I've used the Cyclemeter app since iPhone 3gs days (it is now free in the App Store). Last year I clocked over 3,700 miles; all tracked with this app.

I can recall exhausting the battery twice while tracking rides in the past 4+ years... once was ~85% into an 88 mile MTB ride (iPhone 5; had blue tooth on for my heart rate montior) and the other, I didn't start with a full charge (iPhone 4). 

Note: the iPhone 5s has an M7 motion coprocessor that saves more power than its predecessors (particularly if you use blue tooth HRM, cadence, etc.)

I haven't tried the airplane mode suggestion that Flyin_W mentioned.


----------



## Harold (Dec 23, 2003)

get a dedicated GPS receiver. 20+ hours of runtime on fresh batteries give or take depending on the model. Some like my Oregon 450 can be more like 16ish but still plenty for a day or two of riding.

users of some android phones can get around battery limitations by carrying spare batteries. I have found spare batteries for my new android (Droid Bionic) in at least 4 different capacities, with two of the highest capacity options using a fatter back cover. I'd get one of those, but it makes finding a protective case a PITA. so, to the highest capacity option that uses the stock back cover for me. For that matter, I'm finding that squeezing out max battery life takes a lot of trial and error to get the settings just right.


----------



## Tomahawk3Niner (Feb 13, 2014)

Might look at MapMyRide. Not sure how it is on iOS but on my Android I get about 10% battery drain per every 1.5 hours it's running. Provided I leave it alone and don't continually turn on the screen, and stream music at the same time and such. 

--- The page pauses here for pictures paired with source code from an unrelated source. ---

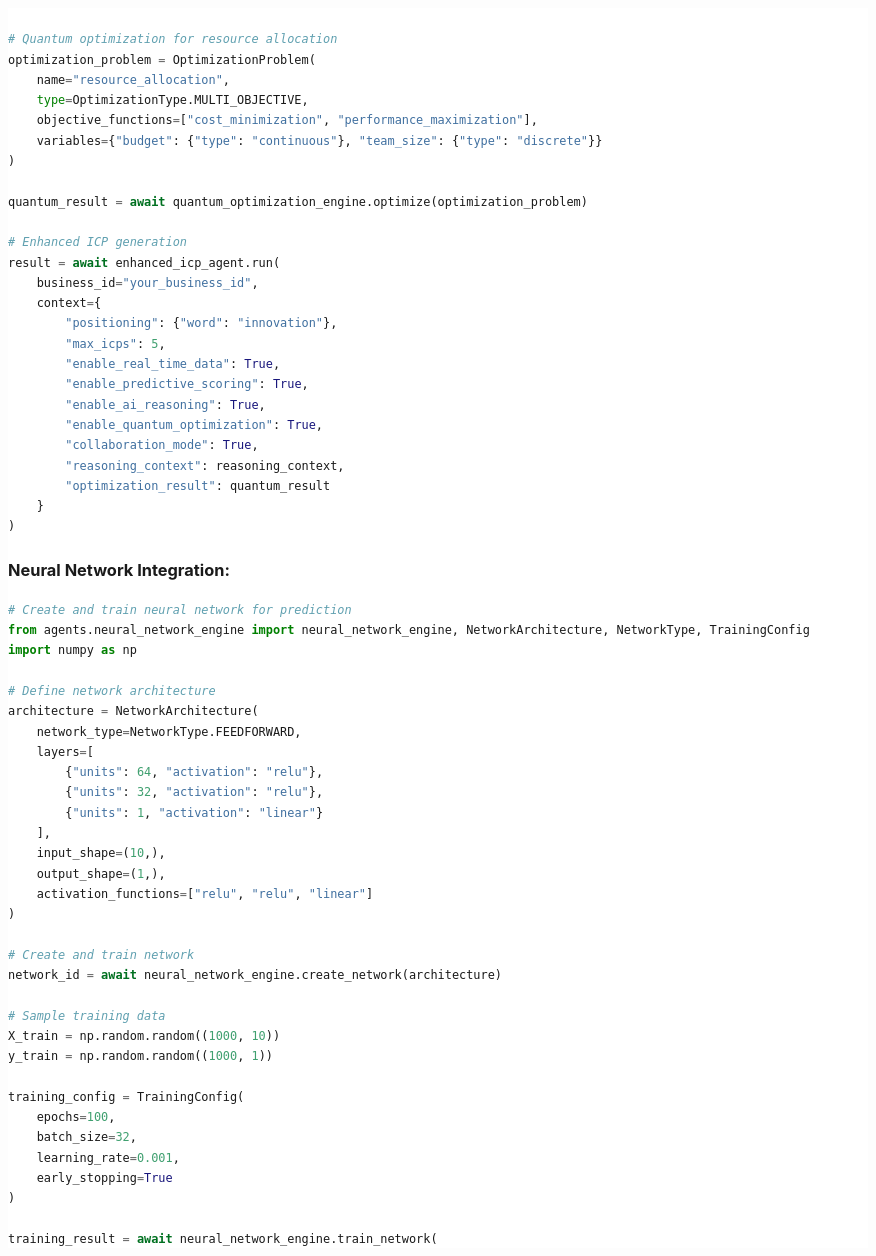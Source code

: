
 ```python

# Quantum optimization for resource allocation
optimization_problem = OptimizationProblem(
    name="resource_allocation",
    type=OptimizationType.MULTI_OBJECTIVE,
    objective_functions=["cost_minimization", "performance_maximization"],
    variables={"budget": {"type": "continuous"}, "team_size": {"type": "discrete"}}
)

quantum_result = await quantum_optimization_engine.optimize(optimization_problem)

# Enhanced ICP generation
result = await enhanced_icp_agent.run(
    business_id="your_business_id",
    context={
        "positioning": {"word": "innovation"},
        "max_icps": 5,
        "enable_real_time_data": True,
        "enable_predictive_scoring": True,
        "enable_ai_reasoning": True,
        "enable_quantum_optimization": True,
        "collaboration_mode": True,
        "reasoning_context": reasoning_context,
        "optimization_result": quantum_result
    }
)
```

### Neural Network Integration:
```python
# Create and train neural network for prediction
from agents.neural_network_engine import neural_network_engine, NetworkArchitecture, NetworkType, TrainingConfig
import numpy as np

# Define network architecture
architecture = NetworkArchitecture(
    network_type=NetworkType.FEEDFORWARD,
    layers=[
        {"units": 64, "activation": "relu"},
        {"units": 32, "activation": "relu"},
        {"units": 1, "activation": "linear"}
    ],
    input_shape=(10,),
    output_shape=(1,),
    activation_functions=["relu", "relu", "linear"]
)

# Create and train network
network_id = await neural_network_engine.create_network(architecture)

# Sample training data
X_train = np.random.random((1000, 10))
y_train = np.random.random((1000, 1))

training_config = TrainingConfig(
    epochs=100,
    batch_size=32,
    learning_rate=0.001,
    early_stopping=True
)

training_result = await neural_network_engine.train_network(
```
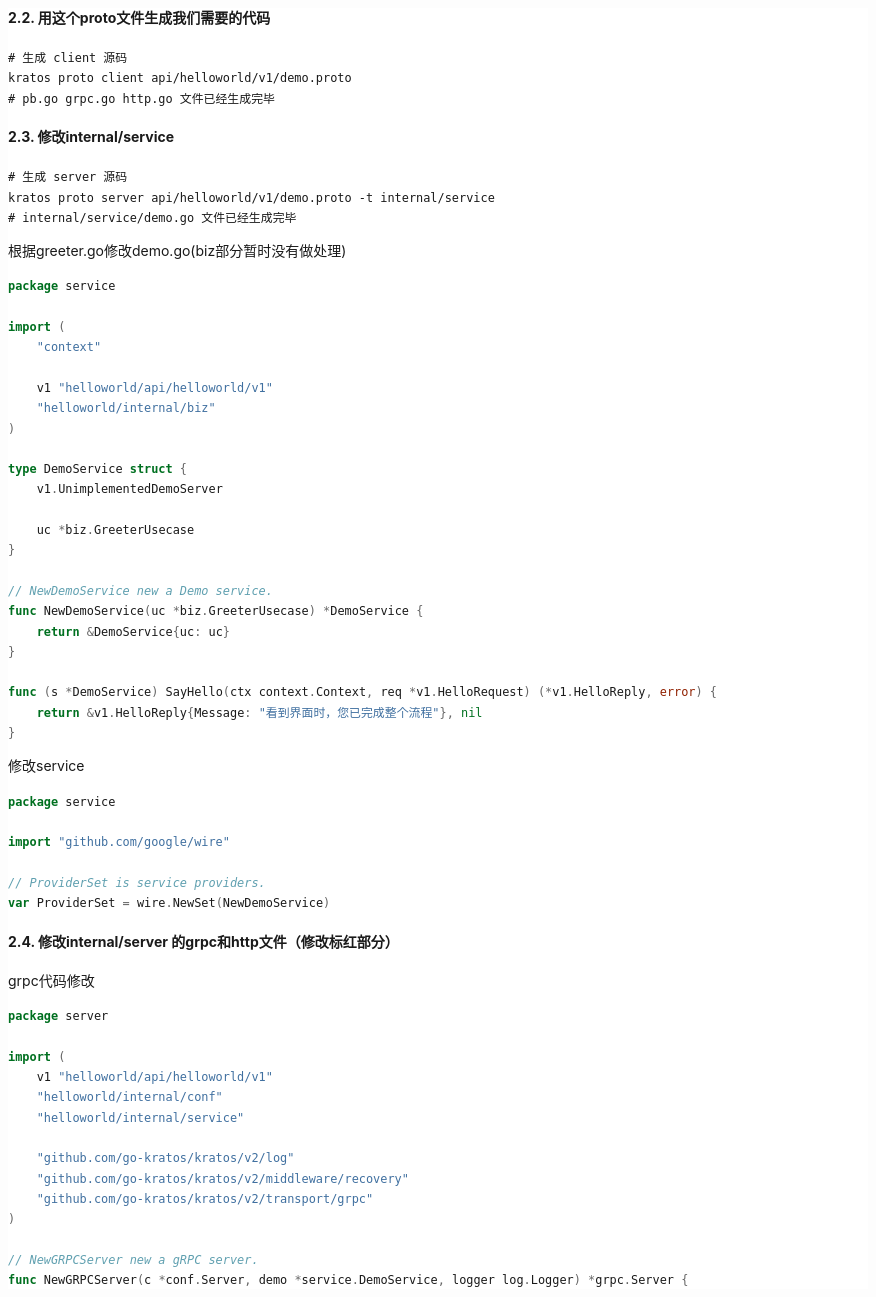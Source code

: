 #### 2.2. 用这个proto文件生成我们需要的代码
```shell
# 生成 client 源码
kratos proto client api/helloworld/v1/demo.proto
# pb.go grpc.go http.go 文件已经生成完毕
```
#### 2.3. 修改internal/service
```shell
# 生成 server 源码
kratos proto server api/helloworld/v1/demo.proto -t internal/service
# internal/service/demo.go 文件已经生成完毕
```
根据greeter.go修改demo.go(biz部分暂时没有做处理)
```go
package service

import (
	"context"

	v1 "helloworld/api/helloworld/v1"
	"helloworld/internal/biz"
)

type DemoService struct {
	v1.UnimplementedDemoServer

	uc *biz.GreeterUsecase
}

// NewDemoService new a Demo service.
func NewDemoService(uc *biz.GreeterUsecase) *DemoService {
	return &DemoService{uc: uc}
}

func (s *DemoService) SayHello(ctx context.Context, req *v1.HelloRequest) (*v1.HelloReply, error) {
	return &v1.HelloReply{Message: "看到界面时，您已完成整个流程"}, nil
}
```
修改service
```go
package service

import "github.com/google/wire"

// ProviderSet is service providers.
var ProviderSet = wire.NewSet(NewDemoService)
```
#### 2.4. 修改internal/server 的grpc和http文件（修改标红部分）
grpc代码修改
```go
package server

import (
	v1 "helloworld/api/helloworld/v1"
	"helloworld/internal/conf"
	"helloworld/internal/service"

	"github.com/go-kratos/kratos/v2/log"
	"github.com/go-kratos/kratos/v2/middleware/recovery"
	"github.com/go-kratos/kratos/v2/transport/grpc"
)

// NewGRPCServer new a gRPC server.
func NewGRPCServer(c *conf.Server, demo *service.DemoService, logger log.Logger) *grpc.Server {
```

I figure that's pretty good (but I have one of the high battery capcity Droid phones) 


If you really get into GPS mapping, I'd look at dedicated GPS unit from Garmin or other. They really can't be beat as far as battery life and mapping accuracy and such.


----------



## borabora (Feb 16, 2011)

Try strava and see if it works better. A friend uses it on his android and he has no issues with long rides. But who knows how the different phones and strava implementations affect battery drain.

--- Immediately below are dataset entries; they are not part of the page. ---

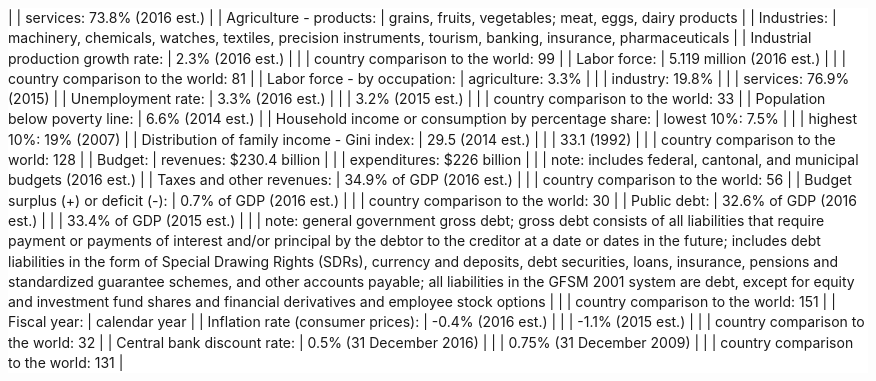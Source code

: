 | | services: 73.8% (2016 est.) |
| Agriculture - products: | grains, fruits, vegetables; meat, eggs, dairy products |
| Industries: | machinery, chemicals, watches, textiles, precision instruments, tourism, banking, insurance, pharmaceuticals |
| Industrial production growth rate: | 2.3% (2016 est.) |
| | country comparison to the world: 99 |
| Labor force: | 5.119 million (2016 est.) |
| | country comparison to the world: 81 |
| Labor force - by occupation: | agriculture: 3.3% |
| | industry: 19.8% |
| | services: 76.9% (2015) |
| Unemployment rate: | 3.3% (2016 est.) |
| | 3.2% (2015 est.) |
| | country comparison to the world: 33 |
| Population below poverty line: | 6.6% (2014 est.) |
| Household income or consumption by percentage share: | lowest 10%: 7.5% |
| | highest 10%: 19% (2007) |
| Distribution of family income - Gini index: | 29.5 (2014 est.) |
| | 33.1 (1992) |
| | country comparison to the world: 128 |
| Budget: | revenues: $230.4 billion |
| | expenditures: $226 billion |
| | note: includes federal, cantonal, and municipal budgets (2016 est.) |
| Taxes and other revenues: | 34.9% of GDP (2016 est.) |
| | country comparison to the world: 56 |
| Budget surplus (+) or deficit (-): | 0.7% of GDP (2016 est.) |
| | country comparison to the world: 30 |
| Public debt: | 32.6% of GDP (2016 est.) |
| | 33.4% of GDP (2015 est.) |
| | note: general government gross debt; gross debt consists of all liabilities that require payment or payments of interest and/or principal by the debtor to the creditor at a date or dates in the future; includes debt liabilities in the form of Special Drawing Rights (SDRs), currency and deposits, debt securities, loans, insurance, pensions and standardized guarantee schemes, and other accounts payable; all liabilities in the GFSM 2001 system are debt, except for equity and investment fund shares and financial derivatives and employee stock options |
| | country comparison to the world: 151 |
| Fiscal year: | calendar year |
| Inflation rate (consumer prices): | -0.4% (2016 est.) |
| | -1.1% (2015 est.) |
| | country comparison to the world: 32 |
| Central bank discount rate: | 0.5% (31 December 2016) |
| | 0.75% (31 December 2009) |
| | country comparison to the world: 131 |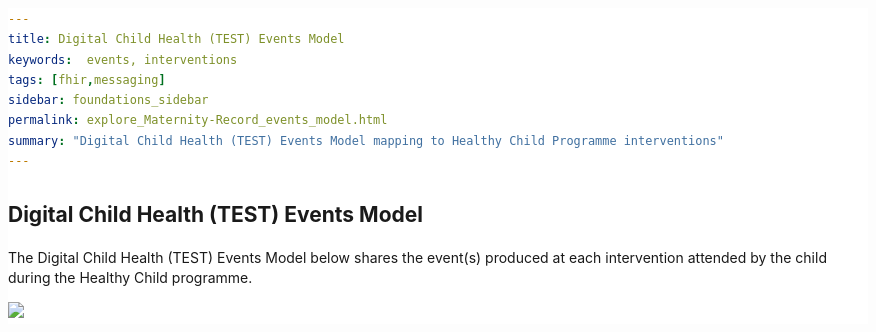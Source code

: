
 ```yaml
---
title: Digital Child Health (TEST) Events Model
keywords:  events, interventions
tags: [fhir,messaging]
sidebar: foundations_sidebar
permalink: explore_Maternity-Record_events_model.html
summary: "Digital Child Health (TEST) Events Model mapping to Healthy Child Programme interventions"
---
```


## Digital Child Health (TEST) Events Model ##

The Digital Child Health (TEST) Events Model below shares the event(s) produced at each intervention attended by the child during the Healthy Child programme.

<img src="images/explore/Maternity-Recordeventsmodel.png" style="width:100%;max-width:100%;">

Obviously you want your screen off during logging. You can try to turn off wifi, bluetooth and 3g/4g data to further help conserve battery. If you ride in an area without cell coverage then your battery drain is increased as the phone constantly looks for a signal. Unfortunately, you can't put the phone in flight mode as that will usually turn off the gps as well (it does for sure on 4 and 4s and probably does on the 5 series as well).


----------



## Learux (Jun 4, 2012)

My windows phone will log 7 hours of riding with screen off. Still have 40% battery left.

After ride I have a nice GPX file, with all details

This is in an area with hardly any cell reception. People drop the inferior phone and get something that just works better.


----------



## Gundam168 (Dec 19, 2012)

Flyin_W said:


> (Android user here)
> Does iPhone have "airplane mode"?
> If so, try this.. Launch the app, start tracking, once it's up & running deploy airplane mode, and 're-open the app. ^ Doing this eliminates cell tower triangulation, gives a pure sat signal, and enables me to ride for 6 hours without killing the battery.
> 
> (tapa)


If you're using Android, you don't necessarily need to go on airplane mode to avoid network based location services. When I get a GPS fix I just select "GPS satellites" and uncheck "Google's location service". Doing that, I not only save on battery power, I also avoided the 600mph tower jump that usually happens when I lose sight of the GPS satellites. I use Everytrail as a primary track recording app and Maverick for offline navigation.


----------



## MSU Alum (Aug 8, 2009)

If you go to airplane mode on the iphone, Runtastic wont run, as it turns off the GPS as well. Try turning off Bluetooth and WiFi instead, and get a case with the extra battery as suggested. Sounds like the Windows phone is pretty good.


----------



## Gundam168 (Dec 19, 2012)

MSU Alum said:


> If you go to airplane mode on the iphone, Runtastic wont run, as it turns off the GPS as well. Try turning off Bluetooth and WiFi instead, and get a case with the extra battery as suggested. Sounds like the Windows phone is pretty good.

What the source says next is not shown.